> Task to complete
For the word "marketing", state how many lines of the data include it. Respond with the number only.

-------- Records for this exercise --------

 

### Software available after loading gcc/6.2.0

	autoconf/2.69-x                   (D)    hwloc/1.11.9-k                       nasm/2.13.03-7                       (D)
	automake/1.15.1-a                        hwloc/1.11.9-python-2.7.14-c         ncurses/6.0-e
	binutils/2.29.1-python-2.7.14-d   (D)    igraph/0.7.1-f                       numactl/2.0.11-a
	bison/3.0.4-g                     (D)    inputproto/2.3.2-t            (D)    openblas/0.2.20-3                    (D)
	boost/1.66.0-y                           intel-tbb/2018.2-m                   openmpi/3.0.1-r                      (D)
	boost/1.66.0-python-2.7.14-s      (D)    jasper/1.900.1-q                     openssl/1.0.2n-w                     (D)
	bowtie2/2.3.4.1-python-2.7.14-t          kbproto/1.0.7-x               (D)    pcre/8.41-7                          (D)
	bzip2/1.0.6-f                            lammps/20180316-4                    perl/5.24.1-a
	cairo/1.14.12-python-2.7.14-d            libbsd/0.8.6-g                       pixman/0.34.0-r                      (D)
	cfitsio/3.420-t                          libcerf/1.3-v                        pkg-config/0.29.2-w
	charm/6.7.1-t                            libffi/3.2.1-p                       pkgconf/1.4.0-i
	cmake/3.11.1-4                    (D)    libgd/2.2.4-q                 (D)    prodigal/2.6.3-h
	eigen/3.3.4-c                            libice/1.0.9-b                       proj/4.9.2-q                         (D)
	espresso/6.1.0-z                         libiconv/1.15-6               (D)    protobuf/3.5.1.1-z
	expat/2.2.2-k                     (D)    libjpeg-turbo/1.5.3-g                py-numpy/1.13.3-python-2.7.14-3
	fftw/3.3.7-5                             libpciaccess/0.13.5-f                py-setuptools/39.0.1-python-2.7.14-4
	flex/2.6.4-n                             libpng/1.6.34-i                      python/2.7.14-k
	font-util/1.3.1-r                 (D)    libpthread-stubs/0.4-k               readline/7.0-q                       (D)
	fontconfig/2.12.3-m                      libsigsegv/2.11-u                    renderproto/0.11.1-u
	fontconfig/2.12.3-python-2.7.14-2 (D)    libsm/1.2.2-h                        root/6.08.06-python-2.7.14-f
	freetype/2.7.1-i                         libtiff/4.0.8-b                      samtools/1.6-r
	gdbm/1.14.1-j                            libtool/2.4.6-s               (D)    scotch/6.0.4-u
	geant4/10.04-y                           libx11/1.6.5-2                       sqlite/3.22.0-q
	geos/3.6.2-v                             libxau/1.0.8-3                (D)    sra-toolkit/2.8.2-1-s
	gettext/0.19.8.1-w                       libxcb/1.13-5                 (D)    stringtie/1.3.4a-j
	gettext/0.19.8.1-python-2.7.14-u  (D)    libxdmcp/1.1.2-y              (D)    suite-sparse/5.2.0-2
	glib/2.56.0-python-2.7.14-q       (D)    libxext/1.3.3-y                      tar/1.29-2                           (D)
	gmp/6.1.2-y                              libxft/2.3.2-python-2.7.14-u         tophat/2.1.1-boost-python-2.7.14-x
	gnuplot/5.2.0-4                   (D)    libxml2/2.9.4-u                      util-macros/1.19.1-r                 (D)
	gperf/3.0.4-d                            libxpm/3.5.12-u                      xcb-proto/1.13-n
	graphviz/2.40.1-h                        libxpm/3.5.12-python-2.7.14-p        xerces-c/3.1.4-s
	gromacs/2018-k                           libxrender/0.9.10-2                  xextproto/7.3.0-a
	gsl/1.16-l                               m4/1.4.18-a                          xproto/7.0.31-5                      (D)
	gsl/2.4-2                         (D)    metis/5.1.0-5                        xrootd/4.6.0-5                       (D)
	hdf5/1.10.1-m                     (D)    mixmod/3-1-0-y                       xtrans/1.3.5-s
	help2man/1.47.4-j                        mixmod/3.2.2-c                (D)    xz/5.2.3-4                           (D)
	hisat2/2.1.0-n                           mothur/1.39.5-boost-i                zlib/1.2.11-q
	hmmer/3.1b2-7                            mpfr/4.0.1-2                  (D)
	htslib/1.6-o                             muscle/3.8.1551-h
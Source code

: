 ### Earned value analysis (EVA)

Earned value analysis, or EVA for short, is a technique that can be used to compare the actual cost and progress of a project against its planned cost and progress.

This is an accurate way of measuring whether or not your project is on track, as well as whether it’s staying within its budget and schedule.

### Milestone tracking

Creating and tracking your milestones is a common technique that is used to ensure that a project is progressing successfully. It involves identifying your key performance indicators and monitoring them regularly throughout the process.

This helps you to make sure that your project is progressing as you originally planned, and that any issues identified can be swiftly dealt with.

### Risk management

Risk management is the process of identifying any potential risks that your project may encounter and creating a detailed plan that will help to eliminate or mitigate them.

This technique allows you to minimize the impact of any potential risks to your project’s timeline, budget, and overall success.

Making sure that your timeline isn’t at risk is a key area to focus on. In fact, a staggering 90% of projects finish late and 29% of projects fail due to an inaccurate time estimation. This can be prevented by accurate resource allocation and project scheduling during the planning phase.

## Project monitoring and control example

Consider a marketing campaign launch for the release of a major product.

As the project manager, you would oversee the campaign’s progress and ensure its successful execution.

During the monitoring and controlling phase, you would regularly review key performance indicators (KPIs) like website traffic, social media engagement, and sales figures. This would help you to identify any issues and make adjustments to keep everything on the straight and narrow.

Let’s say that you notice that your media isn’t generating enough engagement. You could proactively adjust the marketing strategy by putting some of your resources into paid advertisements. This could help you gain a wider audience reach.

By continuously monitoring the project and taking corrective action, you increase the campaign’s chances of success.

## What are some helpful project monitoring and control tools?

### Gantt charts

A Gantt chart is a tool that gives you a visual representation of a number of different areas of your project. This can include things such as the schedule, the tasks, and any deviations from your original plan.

--------
-------- Records for this exercise --------

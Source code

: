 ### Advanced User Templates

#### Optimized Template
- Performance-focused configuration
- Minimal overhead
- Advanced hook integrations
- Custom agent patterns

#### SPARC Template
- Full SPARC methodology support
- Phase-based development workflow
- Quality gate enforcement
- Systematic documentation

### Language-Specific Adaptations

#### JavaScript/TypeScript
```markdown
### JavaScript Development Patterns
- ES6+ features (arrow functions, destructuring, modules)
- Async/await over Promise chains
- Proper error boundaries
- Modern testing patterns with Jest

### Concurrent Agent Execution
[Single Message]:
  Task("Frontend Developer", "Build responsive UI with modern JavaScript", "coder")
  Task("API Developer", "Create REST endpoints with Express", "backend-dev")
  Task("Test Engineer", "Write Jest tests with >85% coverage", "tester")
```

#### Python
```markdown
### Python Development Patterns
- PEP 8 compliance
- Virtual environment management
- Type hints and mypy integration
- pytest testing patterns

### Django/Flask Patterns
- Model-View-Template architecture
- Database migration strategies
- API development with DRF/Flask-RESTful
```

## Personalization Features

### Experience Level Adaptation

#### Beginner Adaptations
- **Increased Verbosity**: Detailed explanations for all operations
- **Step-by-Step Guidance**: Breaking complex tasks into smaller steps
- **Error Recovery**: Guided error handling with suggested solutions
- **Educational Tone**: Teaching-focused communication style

--------
-------- Records for this exercise --------

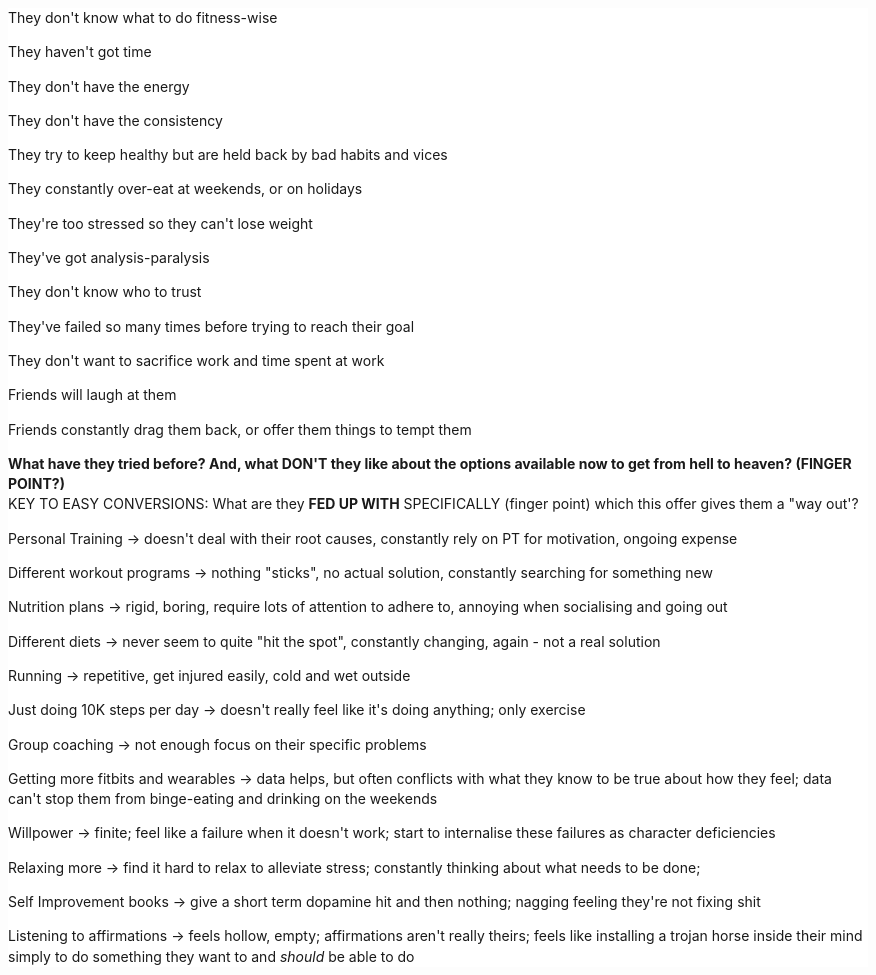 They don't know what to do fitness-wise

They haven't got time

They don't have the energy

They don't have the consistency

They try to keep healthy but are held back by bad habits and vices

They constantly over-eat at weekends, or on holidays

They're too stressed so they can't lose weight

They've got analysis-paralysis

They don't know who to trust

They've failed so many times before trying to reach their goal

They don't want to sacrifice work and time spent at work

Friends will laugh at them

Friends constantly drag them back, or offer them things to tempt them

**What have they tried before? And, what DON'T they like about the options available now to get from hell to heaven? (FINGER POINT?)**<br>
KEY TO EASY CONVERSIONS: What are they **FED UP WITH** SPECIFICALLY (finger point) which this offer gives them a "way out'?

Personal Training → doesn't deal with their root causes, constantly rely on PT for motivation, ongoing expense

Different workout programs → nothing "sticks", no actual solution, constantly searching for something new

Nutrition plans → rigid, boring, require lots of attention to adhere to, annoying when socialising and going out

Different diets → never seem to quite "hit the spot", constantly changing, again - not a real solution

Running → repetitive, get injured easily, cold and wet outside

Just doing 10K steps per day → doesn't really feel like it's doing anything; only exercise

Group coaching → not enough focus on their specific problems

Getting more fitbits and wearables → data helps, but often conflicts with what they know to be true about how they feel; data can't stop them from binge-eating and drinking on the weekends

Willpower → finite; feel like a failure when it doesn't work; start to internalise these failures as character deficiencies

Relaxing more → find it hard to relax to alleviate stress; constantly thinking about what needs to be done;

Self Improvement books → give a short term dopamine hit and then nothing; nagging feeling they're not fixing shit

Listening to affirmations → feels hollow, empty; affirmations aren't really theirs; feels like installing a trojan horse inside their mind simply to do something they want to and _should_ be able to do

--------

> Answer space
2